[Data excerpts]
▼

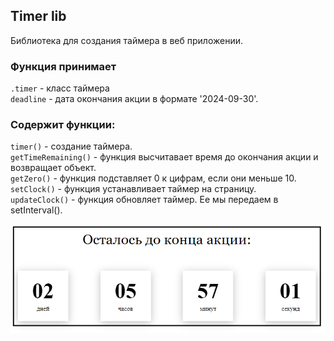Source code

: ## Timer lib

Библиотека для создания таймера в веб приложении.<br>


### Функция принимает
`.timer` - класс таймера<br>
`deadline` - дата окончания акции в формате '2024-09-30'.<br>


### Содержит функции:
`timer()` - создание таймера.<br>
`getTimeRemaining()` - функция высчитавает время до окончания акции и возвращает объект.<br>
`getZero()` - функция подставляет 0 к цифрам, если они меньше 10.<br>
`setClock()` - функция устанавливает таймер на страницу.<br>
`updateClock()` - функция обновляет таймер. Ее мы передаем в setInterval().<br>

![alt text](image.png)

▲

Task item:
Tally the lines above containing "таймера". Answer with the count only.

Result of this exercise:
3